Mais cette nouvelle crise met à rude épreuve des opérations humanitaires déjà très sollicitées et insuffisamment financées dans un pays qui se remet encore des ravages d’une guerre civile brutale qui a duré sept ans et qui s’est achevée en 2020. Plus de 2,2 millions de personnes sont toujours déplacées à l’intérieur du pays en raison du conflit et des effets du changement climatique, tandis que les trois quarts de la population ont besoin d’une assistance humanitaire. De plus, le Soudan du Sud accueille plus de 300 000 réfugiés venus du Soudan et d’autres pays.
Les organisations humanitaires s’inquiètent des répercussions plus larges du conflit soudanais sur la situation dans les régions situées au nord du Soudan du Sud, qui dépendent du Soudan pour de nombreux produits de base et pour la nourriture. Le conflit affecte les échanges transfrontaliers, fait grimper en flèche les prix du marché et du carburant à Renk et engendre une pénurie d’eau potable en bouteille et d’autres produits de première nécessité.
Des possibilités de transport limitées
Parallèlement, les inondations liées au changement climatique ont dévasté une grande partie de l’infrastructure routière déjà limitée dans le nord du Soudan du Sud. Pour les personnes rapatriées qui espèrent poursuivre leur voyage vers leur région d’origine, les possibilités de transport sont limitées et inabordables pour la plupart d’entre elles.
« Le HCR est présent, et nous aidons à transférer les personnes vers nos centres de transit, mais sans ressources supplémentaires, il sera difficile de les transporter plus loin », explique Lillian Sabasi, responsable de la protection au HCR.

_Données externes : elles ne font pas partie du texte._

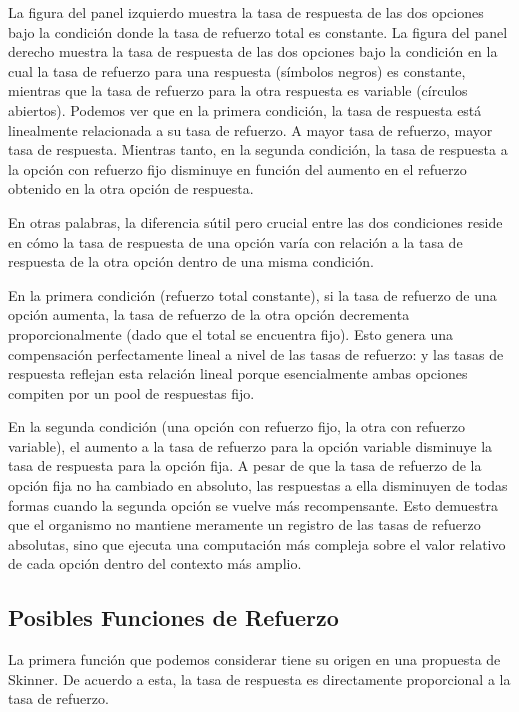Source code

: \documentclass[
  letterpaper,
]{book}
\begin{document}
La figura del panel izquierdo muestra la tasa de respuesta de las dos
opciones bajo la condición donde la tasa de refuerzo total es constante.
La figura del panel derecho muestra la tasa de respuesta de las dos
opciones bajo la condición en la cual la tasa de refuerzo para una
respuesta (símbolos negros) es constante, mientras que la tasa de
refuerzo para la otra respuesta es variable (círculos abiertos). Podemos
ver que en la primera condición, la tasa de respuesta está linealmente
relacionada a su tasa de refuerzo. A mayor tasa de refuerzo, mayor tasa
de respuesta. Mientras tanto, en la segunda condición, la tasa de
respuesta a la opción con refuerzo fijo disminuye en función del aumento
en el refuerzo obtenido en la otra opción de respuesta.

En otras palabras, la diferencia sútil pero crucial entre las dos
condiciones reside en cómo la tasa de respuesta de una opción varía con
relación a la tasa de respuesta de la otra opción dentro de una misma
condición.

En la primera condición (refuerzo total constante), si la tasa de
refuerzo de una opción aumenta, la tasa de refuerzo de la otra opción
decrementa proporcionalmente (dado que el total se encuentra fijo). Esto
genera una compensación perfectamente lineal a nivel de las tasas de
refuerzo: y las tasas de respuesta reflejan esta relación lineal porque
esencialmente ambas opciones compiten por un pool de respuestas fijo.

En la segunda condición (una opción con refuerzo fijo, la otra con
refuerzo variable), el aumento a la tasa de refuerzo para la opción
variable disminuye la tasa de respuesta para la opción fija. A pesar de
que la tasa de refuerzo de la opción fija no ha cambiado en absoluto,
las respuestas a ella disminuyen de todas formas cuando la segunda
opción se vuelve más recompensante. Esto demuestra que el organismo no
mantiene meramente un registro de las tasas de refuerzo absolutas, sino
que ejecuta una computación más compleja sobre el valor relativo de cada
opción dentro del contexto más amplio.

\subsection{Posibles Funciones de
Refuerzo}\label{posibles-funciones-de-refuerzo}

La primera función que podemos considerar tiene su origen en una
propuesta de Skinner. De acuerdo a esta, la tasa de respuesta es
directamente proporcional a la tasa de refuerzo.
\end{document}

Malual Mayom Deng et sa famille ont dépensé la majeure partie de l’argent dont ils disposaient pour acheter les billets de bus nécessaires pour quitter le Soudan.
« Le billet pour une personne coûtait 35 000 livres soudanaises [58 dollars], et nous sommes huit, donc c’était très cher », affirme-t-il. « Il nous a fallu deux jours pour arriver au Soudan du Sud. »
Ils ont effectué la dernière partie du voyage dans une charrette tirée par un âne, chargée des seules affaires qu’il leur restait.
“Aujourd’hui, nous fuyons à nouveau, cette fois-ci pour rentrer chez nous.“
Comme pour Alekiir, ce n’était pas la première fois qu’ils fuyaient un conflit. « En 2016, nous avons fui le Soudan du Sud en raison de la guerre », explique Malual. « Nous sommes devenus des réfugiés au Soudan. Nous voulions être en sécurité. Aujourd’hui, nous fuyons à nouveau, cette fois-ci pour rentrer chez nous. »
Leur maison se trouve dans le nord de la région de Bahr el Ghazal, à des centaines de kilomètres au sud-ouest. Il est difficile de savoir à ce jour comment ils pourront s’y rendre. Même le simple fait de contacter les membres de la famille restés sur place est un défi en raison de la mauvaise qualité du réseau de téléphonie mobile.
Ceux qui parviennent à retourner dans leur région d’origine se retrouveront probablement au sein de communautés extrêmement fragilisées par le changement climatique, les conflits et l’insécurité alimentaire.
« Le Soudan du Sud était déjà confronté à une crise humanitaire majeure », explique Lilian Sabasi. « Un grand nombre de personnes rentrant chez elles de manière imprévue pourrait déstabiliser les communautés locales qui sont déjà en difficulté et exacerber ainsi la crise. »
Alekiir et sa famille espèrent retourner chez eux à Melut, dans l’État du Haut-Nil, au Soudan du Sud.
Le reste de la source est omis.